→ **Source data**

----

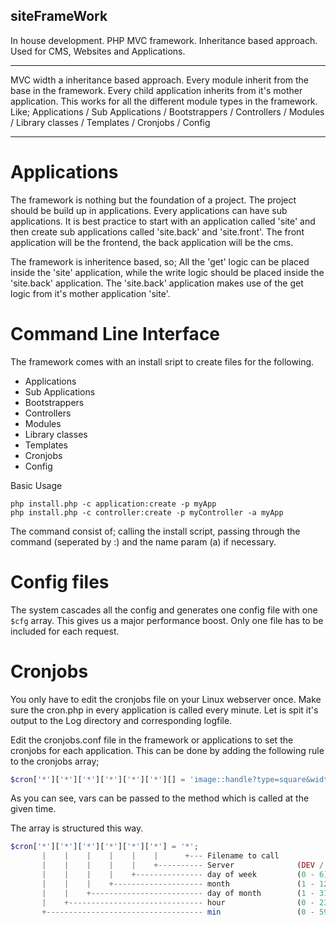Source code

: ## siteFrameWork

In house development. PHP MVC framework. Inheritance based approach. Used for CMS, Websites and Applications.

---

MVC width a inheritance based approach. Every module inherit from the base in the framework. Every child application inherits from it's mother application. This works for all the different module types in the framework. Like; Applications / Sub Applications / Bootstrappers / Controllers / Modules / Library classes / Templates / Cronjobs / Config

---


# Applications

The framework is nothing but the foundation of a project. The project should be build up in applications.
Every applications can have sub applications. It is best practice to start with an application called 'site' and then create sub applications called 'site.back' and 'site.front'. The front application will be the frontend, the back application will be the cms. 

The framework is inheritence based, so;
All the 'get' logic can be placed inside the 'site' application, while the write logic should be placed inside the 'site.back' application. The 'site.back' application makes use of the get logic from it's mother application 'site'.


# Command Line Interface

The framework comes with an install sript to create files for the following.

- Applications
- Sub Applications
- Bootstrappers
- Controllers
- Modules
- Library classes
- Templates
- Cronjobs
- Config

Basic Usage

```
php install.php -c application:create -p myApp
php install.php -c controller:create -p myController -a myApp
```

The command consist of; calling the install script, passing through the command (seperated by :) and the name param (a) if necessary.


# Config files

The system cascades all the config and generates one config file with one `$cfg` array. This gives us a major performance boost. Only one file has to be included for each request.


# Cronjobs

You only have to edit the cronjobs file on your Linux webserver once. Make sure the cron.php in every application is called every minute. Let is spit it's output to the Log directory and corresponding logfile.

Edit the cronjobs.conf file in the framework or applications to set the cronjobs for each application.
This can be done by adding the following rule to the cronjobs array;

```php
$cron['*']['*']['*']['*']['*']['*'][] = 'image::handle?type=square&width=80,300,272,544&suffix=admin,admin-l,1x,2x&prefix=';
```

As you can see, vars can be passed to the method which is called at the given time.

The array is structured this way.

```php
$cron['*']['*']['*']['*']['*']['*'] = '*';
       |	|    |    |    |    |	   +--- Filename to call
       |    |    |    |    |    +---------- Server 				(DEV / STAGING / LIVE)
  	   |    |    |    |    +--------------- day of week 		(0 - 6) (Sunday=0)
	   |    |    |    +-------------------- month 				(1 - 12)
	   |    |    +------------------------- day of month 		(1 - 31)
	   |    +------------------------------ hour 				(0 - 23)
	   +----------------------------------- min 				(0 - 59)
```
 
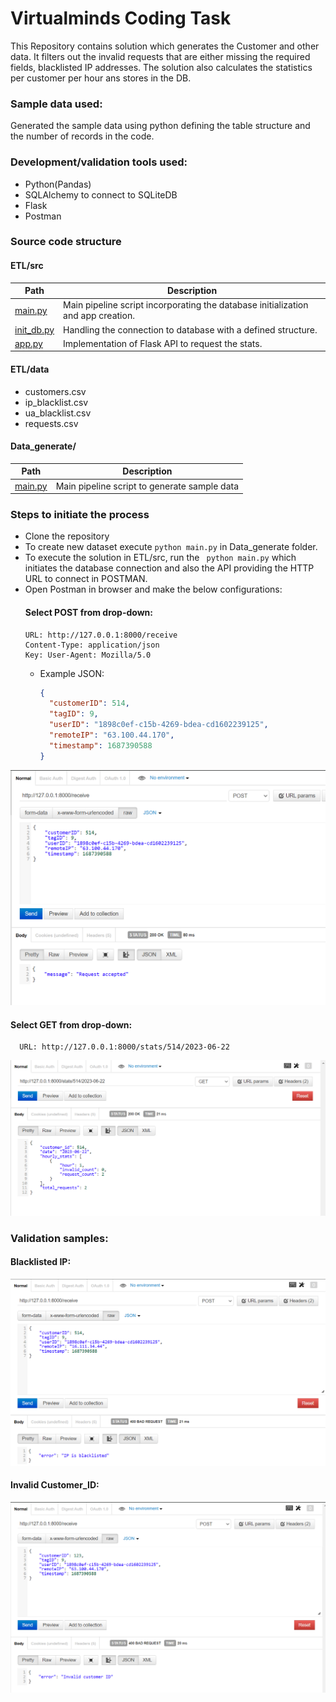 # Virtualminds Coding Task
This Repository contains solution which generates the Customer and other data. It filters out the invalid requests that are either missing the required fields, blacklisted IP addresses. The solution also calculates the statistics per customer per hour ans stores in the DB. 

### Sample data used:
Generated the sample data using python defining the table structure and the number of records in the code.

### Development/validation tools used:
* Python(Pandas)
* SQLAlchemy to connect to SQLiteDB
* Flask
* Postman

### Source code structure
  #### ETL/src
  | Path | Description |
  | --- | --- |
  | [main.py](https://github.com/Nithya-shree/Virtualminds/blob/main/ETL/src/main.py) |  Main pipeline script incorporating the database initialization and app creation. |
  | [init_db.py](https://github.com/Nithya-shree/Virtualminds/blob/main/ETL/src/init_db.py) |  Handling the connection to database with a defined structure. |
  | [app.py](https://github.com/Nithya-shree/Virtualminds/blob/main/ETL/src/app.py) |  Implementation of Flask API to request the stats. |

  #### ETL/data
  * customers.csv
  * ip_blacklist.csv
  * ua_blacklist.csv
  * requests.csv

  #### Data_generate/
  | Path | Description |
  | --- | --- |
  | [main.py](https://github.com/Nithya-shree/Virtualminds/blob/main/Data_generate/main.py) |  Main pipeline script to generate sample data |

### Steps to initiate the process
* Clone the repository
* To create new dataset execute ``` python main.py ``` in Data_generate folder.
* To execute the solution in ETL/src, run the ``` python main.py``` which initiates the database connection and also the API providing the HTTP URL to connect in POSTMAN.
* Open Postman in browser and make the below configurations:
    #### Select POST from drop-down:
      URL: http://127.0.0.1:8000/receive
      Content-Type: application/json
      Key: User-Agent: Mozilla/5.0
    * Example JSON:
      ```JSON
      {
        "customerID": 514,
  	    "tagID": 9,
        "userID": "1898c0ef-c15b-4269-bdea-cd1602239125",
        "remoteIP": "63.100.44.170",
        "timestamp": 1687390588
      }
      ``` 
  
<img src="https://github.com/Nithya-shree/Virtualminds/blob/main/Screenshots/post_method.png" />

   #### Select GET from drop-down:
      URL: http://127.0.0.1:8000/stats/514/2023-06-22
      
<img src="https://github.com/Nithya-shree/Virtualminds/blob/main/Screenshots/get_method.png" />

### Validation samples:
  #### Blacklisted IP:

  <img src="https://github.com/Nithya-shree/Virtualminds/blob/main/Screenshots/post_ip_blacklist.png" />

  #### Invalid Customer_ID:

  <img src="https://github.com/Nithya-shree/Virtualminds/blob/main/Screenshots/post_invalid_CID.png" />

----

→ **Work required**
Every line of the listing above that includes "Bootstrappers" should be copied out.

→ **Problem solution**
MVC width a inheritance based approach. Every module inherit from the base in the framework. Every child application inherits from it's mother application. This works for all the different module types in the framework. Like; Applications / Sub Applications / Bootstrappers / Controllers / Modules / Library classes / Templates / Cronjobs / Config
- Bootstrappers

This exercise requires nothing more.